- **PROVIDED RECORDS**

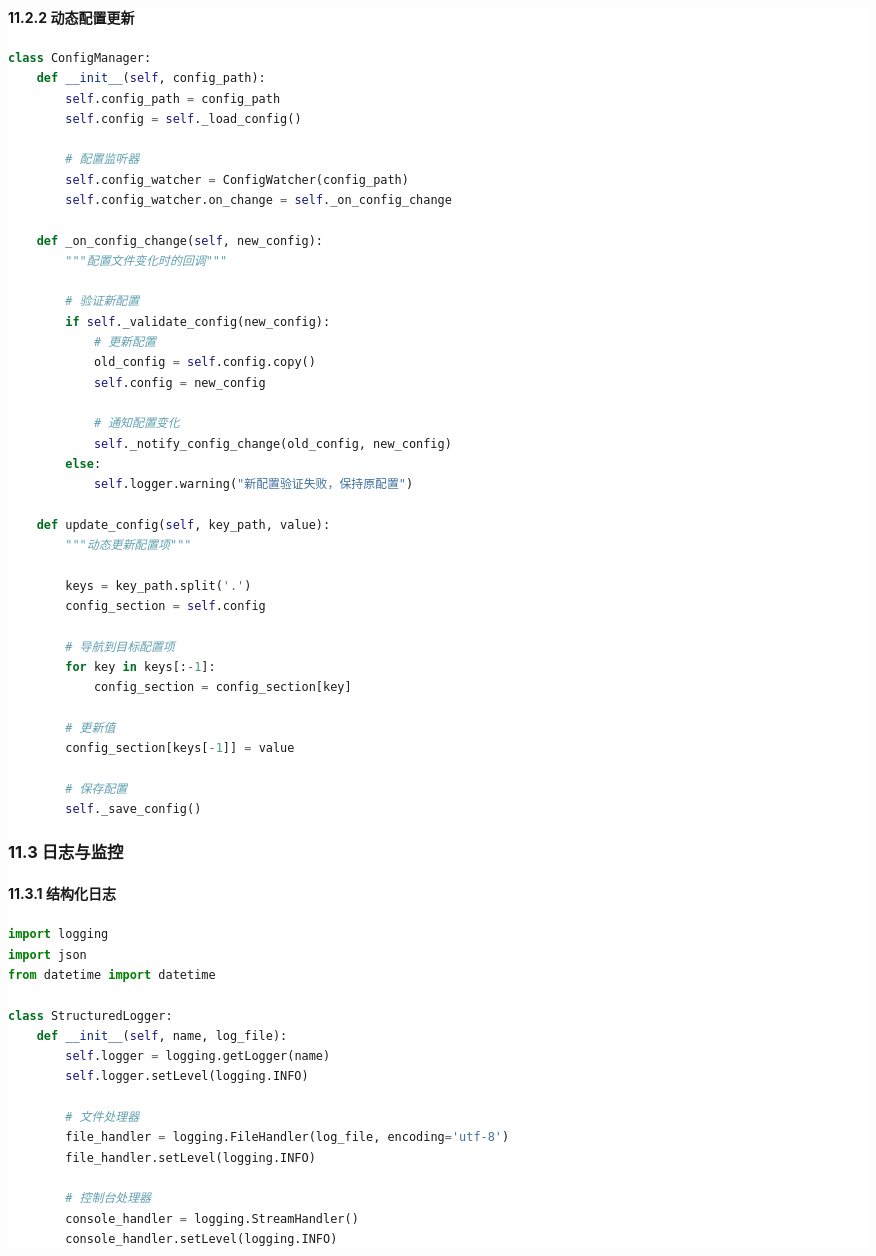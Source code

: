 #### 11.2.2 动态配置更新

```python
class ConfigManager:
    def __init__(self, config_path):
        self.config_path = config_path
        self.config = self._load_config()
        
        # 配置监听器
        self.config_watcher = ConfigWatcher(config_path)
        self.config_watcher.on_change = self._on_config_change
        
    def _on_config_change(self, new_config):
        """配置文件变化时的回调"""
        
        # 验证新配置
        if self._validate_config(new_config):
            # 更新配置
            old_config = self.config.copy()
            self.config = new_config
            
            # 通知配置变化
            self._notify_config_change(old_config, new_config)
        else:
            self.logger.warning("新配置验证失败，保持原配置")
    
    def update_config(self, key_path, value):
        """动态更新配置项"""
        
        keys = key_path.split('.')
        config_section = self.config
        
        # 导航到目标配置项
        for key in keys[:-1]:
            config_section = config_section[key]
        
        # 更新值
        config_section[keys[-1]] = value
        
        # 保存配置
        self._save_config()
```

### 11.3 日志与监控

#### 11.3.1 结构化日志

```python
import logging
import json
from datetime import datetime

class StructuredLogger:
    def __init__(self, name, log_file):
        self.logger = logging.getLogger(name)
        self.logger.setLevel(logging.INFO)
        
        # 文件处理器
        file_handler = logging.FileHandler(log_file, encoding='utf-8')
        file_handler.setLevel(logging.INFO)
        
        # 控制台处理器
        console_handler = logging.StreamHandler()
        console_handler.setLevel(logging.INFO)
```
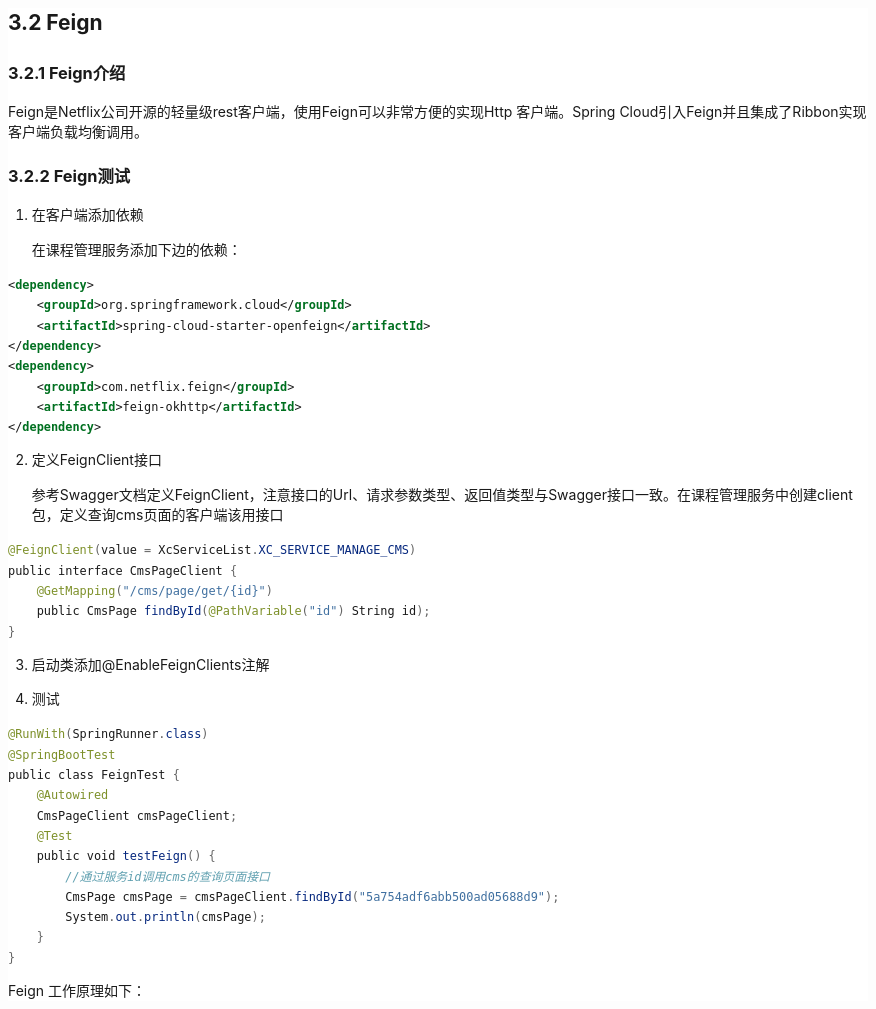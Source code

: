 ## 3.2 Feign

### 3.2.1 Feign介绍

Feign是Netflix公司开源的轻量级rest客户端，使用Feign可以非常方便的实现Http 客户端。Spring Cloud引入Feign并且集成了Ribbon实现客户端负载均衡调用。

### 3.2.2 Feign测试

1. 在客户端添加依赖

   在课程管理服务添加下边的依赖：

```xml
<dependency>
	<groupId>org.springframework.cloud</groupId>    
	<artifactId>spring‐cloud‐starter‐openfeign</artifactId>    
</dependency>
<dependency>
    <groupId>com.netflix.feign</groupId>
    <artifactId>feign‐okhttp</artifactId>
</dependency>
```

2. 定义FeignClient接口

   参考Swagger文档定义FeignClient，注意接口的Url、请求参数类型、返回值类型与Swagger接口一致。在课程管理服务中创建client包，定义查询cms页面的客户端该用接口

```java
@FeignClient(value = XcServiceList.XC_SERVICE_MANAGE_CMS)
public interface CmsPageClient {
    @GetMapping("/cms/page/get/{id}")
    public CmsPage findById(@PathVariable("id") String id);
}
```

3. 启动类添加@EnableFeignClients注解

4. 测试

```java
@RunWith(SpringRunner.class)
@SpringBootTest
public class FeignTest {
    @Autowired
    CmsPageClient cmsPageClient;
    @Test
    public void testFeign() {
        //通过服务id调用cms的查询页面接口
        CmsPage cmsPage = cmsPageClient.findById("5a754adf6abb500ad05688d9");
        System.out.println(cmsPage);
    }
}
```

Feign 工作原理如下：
---
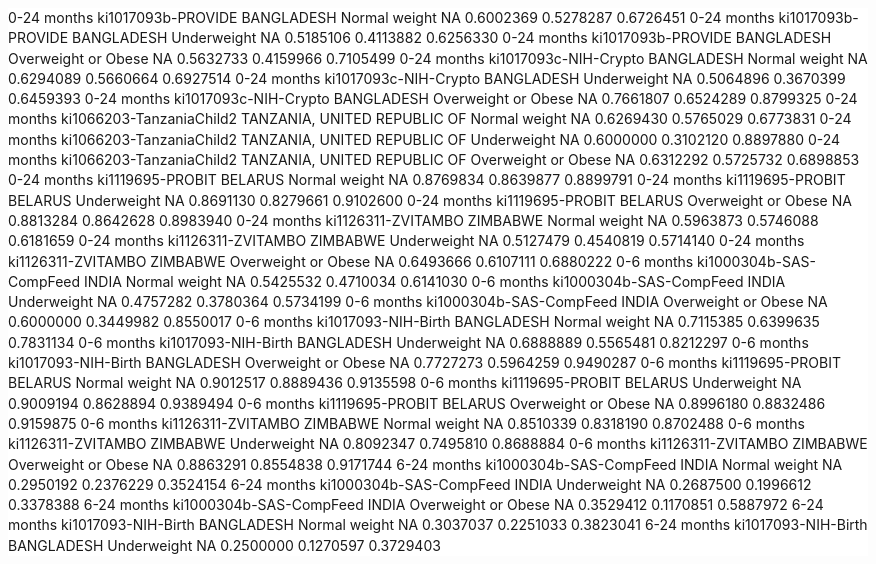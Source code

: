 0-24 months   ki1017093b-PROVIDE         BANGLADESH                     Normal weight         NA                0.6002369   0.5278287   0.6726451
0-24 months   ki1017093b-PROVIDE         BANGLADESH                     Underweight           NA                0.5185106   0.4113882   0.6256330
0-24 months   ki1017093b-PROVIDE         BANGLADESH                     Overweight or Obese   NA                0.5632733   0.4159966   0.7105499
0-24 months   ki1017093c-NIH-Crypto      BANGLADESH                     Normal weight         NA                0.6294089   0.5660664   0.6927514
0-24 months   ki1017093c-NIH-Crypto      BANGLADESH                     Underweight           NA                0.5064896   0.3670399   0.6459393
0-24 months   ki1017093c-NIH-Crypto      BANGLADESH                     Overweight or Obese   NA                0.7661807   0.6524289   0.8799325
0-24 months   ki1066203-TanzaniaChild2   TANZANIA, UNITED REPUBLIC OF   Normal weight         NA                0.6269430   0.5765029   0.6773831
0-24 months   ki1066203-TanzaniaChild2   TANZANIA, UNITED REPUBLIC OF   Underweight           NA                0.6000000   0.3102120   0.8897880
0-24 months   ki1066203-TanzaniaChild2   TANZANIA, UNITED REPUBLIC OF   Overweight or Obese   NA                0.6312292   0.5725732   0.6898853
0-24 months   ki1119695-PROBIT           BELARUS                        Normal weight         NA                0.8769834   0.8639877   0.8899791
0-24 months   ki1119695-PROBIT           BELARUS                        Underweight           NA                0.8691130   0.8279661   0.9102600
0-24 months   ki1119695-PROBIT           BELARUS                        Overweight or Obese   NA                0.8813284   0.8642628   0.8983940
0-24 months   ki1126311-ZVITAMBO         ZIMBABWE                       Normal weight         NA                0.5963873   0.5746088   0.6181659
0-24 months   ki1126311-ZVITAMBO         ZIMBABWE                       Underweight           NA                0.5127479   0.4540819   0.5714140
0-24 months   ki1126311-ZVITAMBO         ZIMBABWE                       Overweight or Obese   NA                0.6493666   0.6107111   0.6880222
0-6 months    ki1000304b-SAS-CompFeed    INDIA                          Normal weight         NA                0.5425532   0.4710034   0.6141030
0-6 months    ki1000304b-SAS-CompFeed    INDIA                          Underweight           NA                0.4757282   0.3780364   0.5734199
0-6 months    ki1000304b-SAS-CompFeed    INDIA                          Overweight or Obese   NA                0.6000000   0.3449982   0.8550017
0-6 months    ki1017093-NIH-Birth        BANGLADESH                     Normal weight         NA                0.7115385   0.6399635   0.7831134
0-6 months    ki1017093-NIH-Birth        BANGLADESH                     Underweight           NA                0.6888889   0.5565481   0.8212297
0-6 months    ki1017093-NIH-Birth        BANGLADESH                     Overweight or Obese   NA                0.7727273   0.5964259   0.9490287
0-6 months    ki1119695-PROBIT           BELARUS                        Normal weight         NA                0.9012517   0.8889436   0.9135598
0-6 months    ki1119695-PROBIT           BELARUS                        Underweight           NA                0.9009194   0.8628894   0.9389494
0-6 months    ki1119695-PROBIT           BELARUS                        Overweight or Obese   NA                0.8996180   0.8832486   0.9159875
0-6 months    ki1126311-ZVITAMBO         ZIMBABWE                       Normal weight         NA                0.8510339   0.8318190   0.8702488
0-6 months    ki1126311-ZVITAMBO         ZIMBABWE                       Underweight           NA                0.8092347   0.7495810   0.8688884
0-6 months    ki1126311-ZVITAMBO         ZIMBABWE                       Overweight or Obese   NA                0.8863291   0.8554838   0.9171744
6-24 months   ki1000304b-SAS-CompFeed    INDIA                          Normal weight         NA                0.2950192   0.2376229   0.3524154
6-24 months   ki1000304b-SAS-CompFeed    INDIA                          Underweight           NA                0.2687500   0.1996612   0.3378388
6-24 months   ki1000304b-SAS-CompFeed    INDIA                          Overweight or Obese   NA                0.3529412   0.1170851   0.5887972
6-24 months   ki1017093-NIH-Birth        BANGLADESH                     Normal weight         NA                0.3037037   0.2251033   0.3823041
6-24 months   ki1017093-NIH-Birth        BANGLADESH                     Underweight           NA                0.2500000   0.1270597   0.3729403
--
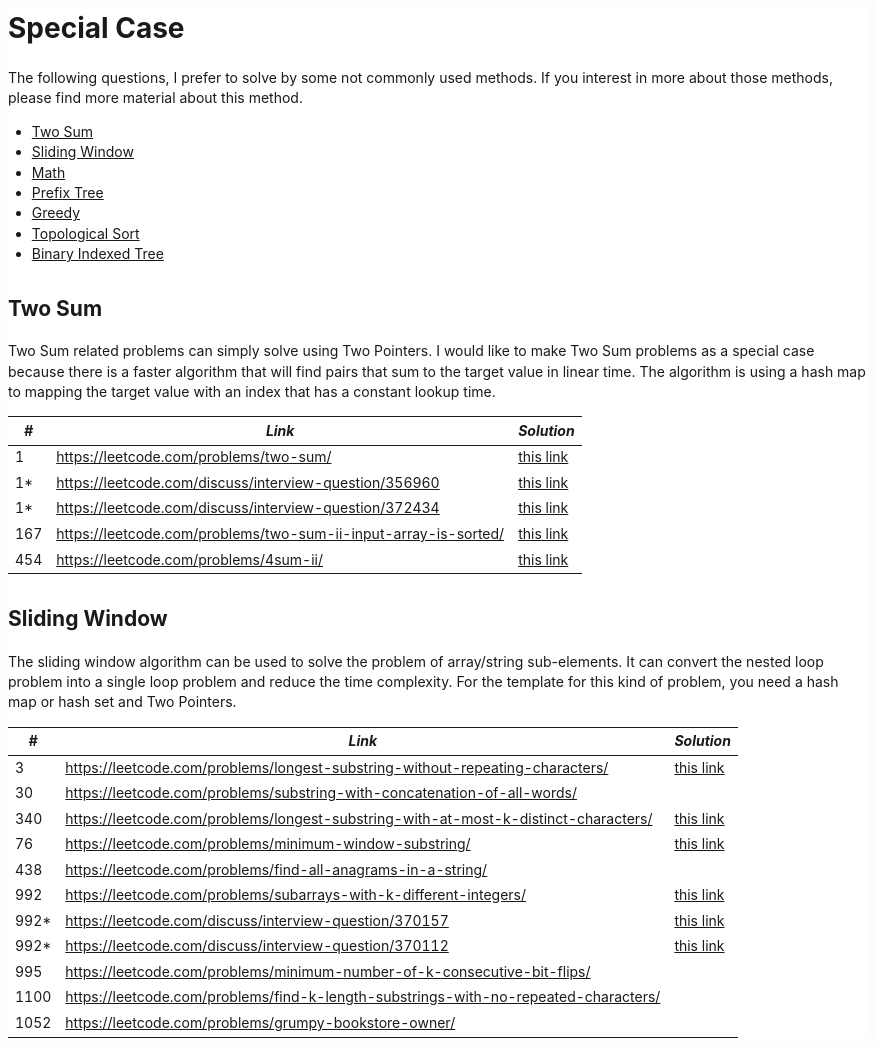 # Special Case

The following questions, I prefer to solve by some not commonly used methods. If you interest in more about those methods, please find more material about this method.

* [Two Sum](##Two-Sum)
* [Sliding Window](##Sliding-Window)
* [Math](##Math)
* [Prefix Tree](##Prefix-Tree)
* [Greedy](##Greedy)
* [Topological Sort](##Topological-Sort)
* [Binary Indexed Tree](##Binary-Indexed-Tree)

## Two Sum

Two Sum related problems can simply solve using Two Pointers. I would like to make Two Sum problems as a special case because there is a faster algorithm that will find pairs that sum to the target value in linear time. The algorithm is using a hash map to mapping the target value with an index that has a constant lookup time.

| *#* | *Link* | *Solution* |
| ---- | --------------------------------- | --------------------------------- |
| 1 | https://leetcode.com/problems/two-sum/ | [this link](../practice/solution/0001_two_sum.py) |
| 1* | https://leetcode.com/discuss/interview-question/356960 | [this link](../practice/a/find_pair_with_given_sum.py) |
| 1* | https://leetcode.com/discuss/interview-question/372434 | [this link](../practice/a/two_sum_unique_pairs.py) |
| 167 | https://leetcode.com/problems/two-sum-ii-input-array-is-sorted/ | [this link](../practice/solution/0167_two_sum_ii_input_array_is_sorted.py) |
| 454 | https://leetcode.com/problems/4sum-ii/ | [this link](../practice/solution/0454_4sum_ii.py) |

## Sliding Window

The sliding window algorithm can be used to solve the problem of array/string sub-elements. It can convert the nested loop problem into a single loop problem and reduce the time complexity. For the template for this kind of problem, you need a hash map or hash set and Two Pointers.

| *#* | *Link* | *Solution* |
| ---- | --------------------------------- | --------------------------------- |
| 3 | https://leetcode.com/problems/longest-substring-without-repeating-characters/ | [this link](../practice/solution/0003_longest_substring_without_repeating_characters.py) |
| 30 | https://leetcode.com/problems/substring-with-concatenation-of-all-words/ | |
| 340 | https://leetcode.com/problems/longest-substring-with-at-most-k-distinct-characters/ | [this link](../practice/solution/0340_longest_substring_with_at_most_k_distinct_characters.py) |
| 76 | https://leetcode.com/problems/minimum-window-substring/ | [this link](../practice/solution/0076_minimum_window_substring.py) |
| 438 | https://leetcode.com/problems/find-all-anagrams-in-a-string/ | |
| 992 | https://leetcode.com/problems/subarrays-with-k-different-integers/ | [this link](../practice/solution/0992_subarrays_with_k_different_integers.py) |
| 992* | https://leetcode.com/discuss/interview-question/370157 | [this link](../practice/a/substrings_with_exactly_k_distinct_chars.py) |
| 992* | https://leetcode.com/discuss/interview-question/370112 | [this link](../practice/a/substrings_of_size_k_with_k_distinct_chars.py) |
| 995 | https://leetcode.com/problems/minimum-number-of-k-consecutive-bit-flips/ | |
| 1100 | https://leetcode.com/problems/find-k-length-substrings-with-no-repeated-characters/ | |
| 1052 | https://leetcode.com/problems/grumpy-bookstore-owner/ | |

- **WHAT TO DO**
This task calls for each line of the material that contains "keys".

- **ANSWER TO THIS PROBLEM**
        keys = key_path.split('.')
        for key in keys[:-1]:
        config_section[keys[-1]] = value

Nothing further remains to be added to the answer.